Because it never gets to the point of creating a new archive I can't see what paths it producing in the datapackage.json

@zaneselvans
Copy link
Member

zaneselvans commented Nov 18, 2023

Looks like the draft issue also appears in the most recent EIA860M, but here draft appears in both URLs!

    "resources": [
        {
            "profile": "data-resource",
            "name": "eia860m-2015-07.xlsx",
            "path": "https://zenodo.org/api/records/10086240/draft/files/eia860m-2015-07.xlsx/content",
            "remote_url": "https://zenodo.org/api/records/10086240/draft/files/eia860m-2015-07.xlsx/content",
            "title": "eia860m-2015-07.xlsx",
            "parts": {
                "year_month": "2015-07"
            },
            "encoding": "utf-8",
            "mediatype": "application/vnd.openxmlformats-officedocument.spreadsheetml.sheet",
            "format": ".xlsx",
            "bytes": 2730620,
            "hash": "f37c121bd05397e41f4f19c0149a7cd4"
        },

@zaneselvans
Copy link
Member

The web interface also seems to be struggling with deletion of draft records like this one

@jdangerx
Copy link
Member

jdangerx commented Nov 20, 2023

I just pushed up a change that:

  • gets tests to pass! some of the weird behavior we were working around has now gone away!
  • uses the canonical URL, albeit in a sort of brittle way - going to try to refactor that a little bit more.
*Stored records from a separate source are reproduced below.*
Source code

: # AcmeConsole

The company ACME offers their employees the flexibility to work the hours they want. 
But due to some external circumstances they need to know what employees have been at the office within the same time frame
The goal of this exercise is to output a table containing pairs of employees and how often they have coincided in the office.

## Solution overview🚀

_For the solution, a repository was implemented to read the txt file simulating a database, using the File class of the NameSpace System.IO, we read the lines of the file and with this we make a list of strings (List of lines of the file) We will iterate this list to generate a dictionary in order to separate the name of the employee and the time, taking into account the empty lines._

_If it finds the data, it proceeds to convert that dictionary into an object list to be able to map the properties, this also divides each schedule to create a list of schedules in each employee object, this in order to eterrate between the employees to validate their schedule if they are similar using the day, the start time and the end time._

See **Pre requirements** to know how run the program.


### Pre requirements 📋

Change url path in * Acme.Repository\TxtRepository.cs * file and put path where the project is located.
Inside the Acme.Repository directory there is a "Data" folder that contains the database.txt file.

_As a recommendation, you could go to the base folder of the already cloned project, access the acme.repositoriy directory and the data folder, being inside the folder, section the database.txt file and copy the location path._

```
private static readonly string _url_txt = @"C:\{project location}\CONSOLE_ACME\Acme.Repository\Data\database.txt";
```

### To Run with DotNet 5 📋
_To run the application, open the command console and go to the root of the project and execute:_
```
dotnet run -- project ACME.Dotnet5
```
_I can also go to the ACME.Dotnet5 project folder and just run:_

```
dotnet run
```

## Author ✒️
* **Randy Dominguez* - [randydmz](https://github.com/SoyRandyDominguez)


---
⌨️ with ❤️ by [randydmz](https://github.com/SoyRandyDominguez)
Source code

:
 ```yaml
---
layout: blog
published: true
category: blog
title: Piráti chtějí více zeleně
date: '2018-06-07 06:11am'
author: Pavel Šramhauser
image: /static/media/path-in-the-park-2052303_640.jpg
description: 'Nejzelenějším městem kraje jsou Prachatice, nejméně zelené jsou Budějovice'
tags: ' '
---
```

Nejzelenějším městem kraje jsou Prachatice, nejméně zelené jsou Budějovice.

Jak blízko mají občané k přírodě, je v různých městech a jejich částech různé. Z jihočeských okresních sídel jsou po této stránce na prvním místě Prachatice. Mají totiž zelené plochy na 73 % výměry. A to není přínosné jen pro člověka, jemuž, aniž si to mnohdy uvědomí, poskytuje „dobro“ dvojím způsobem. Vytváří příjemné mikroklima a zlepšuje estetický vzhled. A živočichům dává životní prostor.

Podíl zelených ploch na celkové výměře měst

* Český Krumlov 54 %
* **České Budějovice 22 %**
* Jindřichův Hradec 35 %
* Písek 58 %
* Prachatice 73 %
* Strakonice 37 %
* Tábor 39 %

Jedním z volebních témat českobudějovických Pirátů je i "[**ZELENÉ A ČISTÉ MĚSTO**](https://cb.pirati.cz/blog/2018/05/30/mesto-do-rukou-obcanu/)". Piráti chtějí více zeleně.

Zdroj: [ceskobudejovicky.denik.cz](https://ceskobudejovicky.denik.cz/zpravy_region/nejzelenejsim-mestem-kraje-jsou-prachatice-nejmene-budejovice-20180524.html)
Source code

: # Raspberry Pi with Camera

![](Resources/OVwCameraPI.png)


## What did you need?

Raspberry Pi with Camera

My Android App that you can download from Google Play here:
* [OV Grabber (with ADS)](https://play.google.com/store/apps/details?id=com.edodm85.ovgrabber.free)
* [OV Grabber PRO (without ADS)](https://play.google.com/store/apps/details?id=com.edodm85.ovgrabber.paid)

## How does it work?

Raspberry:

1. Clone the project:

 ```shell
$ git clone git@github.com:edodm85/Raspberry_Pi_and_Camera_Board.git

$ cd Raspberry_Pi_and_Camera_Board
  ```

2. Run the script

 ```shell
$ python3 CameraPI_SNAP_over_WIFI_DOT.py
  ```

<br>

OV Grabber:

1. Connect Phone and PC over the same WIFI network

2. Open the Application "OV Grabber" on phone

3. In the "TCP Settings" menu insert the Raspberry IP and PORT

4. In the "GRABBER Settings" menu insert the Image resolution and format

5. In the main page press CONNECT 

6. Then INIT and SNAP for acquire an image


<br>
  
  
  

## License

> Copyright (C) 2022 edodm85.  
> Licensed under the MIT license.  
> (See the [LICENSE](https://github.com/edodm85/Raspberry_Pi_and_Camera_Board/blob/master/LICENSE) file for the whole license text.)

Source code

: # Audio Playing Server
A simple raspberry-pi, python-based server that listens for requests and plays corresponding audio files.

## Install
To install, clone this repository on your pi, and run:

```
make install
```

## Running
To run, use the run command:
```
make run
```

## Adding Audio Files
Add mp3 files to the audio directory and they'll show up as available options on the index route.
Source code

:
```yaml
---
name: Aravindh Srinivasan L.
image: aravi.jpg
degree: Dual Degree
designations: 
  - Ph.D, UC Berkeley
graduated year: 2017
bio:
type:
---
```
The dry-run stuff that's going in is similar to some stuff I was seeing when running tests last week / 2 weeks ago:

  1. first dry run makes a draft, populates it
  2. second dry run deletes the existing draft, but for some reason Zenodo times out instead of responding with a 200. Then, on retry, we get 404s since the draft is now gone. When we finish retrying, second dry run errors out
  3. third dry run sees no draft, doesn't have to delete it

This "delete succeeds in reality, but times out" thing was happening on sandbox and eventually stopped happening. But until then, I suppose we could include something in the delete logic of "If we get a 404 on deletion, in particular, we treat that as "deletion was successful!"

@jdangerx jdangerx dismissed their stale review November 20, 2023 21:56

changes have been made!

Unfortunately we can't just create this URL with f'{base_url}/records/{record_id}/files/{filename}' because that would require merging Deposition scope and FileLinks scopes.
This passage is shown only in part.